Exercise data:
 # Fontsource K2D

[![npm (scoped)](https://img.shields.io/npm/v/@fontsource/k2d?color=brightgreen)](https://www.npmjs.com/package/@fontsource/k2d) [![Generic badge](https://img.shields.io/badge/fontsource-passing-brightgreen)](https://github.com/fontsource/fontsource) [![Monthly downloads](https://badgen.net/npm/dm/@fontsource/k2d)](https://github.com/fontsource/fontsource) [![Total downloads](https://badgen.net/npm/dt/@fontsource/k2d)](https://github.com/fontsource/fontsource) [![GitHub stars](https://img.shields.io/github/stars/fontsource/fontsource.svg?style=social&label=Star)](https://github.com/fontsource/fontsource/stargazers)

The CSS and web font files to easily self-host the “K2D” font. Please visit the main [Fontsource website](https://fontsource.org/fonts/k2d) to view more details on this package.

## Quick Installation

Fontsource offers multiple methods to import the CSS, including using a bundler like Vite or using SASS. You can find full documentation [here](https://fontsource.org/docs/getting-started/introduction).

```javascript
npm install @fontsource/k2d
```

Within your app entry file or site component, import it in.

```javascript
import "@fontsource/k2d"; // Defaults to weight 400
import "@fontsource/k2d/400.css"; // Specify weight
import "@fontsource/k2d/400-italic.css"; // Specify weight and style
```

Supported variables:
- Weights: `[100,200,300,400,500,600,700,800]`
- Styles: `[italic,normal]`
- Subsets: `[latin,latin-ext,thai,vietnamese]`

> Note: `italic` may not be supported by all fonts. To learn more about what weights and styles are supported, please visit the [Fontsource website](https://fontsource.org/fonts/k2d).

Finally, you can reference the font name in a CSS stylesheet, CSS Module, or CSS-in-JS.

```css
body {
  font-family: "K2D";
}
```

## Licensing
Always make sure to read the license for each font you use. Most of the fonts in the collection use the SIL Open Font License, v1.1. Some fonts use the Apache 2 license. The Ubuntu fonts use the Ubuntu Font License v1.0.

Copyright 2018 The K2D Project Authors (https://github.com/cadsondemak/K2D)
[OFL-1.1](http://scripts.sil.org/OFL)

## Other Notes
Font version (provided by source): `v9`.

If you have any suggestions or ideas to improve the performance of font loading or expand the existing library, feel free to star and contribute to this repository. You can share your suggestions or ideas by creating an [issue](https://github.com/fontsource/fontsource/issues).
--
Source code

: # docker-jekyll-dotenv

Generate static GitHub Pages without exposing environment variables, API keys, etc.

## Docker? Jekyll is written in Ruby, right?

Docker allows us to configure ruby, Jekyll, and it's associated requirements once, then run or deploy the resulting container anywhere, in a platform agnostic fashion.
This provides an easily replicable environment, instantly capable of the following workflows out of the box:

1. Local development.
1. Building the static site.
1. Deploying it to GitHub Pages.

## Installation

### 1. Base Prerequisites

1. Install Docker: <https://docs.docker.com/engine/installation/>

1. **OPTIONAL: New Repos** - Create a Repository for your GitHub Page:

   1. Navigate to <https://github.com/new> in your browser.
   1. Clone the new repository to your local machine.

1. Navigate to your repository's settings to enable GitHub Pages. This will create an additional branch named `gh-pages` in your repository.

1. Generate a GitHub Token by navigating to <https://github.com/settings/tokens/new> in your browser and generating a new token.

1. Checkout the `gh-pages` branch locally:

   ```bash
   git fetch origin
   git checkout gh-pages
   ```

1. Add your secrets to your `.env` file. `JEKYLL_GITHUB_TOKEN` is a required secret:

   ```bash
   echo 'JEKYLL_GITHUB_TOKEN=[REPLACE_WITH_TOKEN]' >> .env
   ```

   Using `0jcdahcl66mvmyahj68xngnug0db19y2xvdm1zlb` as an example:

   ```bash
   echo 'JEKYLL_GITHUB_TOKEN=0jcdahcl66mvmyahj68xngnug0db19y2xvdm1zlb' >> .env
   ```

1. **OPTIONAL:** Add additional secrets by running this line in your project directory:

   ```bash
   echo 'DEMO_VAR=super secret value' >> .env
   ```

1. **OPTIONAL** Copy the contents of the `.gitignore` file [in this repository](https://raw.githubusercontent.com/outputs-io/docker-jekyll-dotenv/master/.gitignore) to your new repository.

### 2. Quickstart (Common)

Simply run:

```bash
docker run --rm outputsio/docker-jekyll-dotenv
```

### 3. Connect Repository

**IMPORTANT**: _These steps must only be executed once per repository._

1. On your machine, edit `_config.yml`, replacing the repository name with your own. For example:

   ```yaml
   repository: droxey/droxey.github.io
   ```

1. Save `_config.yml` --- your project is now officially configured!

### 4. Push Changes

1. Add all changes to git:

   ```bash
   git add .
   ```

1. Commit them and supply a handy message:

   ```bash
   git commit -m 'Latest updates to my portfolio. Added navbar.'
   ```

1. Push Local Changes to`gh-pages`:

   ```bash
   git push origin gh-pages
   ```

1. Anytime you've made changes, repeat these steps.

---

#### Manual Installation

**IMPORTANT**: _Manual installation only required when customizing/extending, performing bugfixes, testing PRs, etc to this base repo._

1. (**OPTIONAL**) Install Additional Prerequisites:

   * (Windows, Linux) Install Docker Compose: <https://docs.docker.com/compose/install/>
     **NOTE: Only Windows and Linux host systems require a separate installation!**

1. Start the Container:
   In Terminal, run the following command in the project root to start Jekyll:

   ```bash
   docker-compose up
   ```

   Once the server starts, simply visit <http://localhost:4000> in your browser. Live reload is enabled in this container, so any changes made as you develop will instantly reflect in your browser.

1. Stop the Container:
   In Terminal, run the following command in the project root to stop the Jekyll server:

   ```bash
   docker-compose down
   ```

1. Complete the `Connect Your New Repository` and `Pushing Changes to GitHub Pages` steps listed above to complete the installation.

Try it: Only the count belongs in your answer, so please work out how many lines of the data contain "environment".

Written answer: 2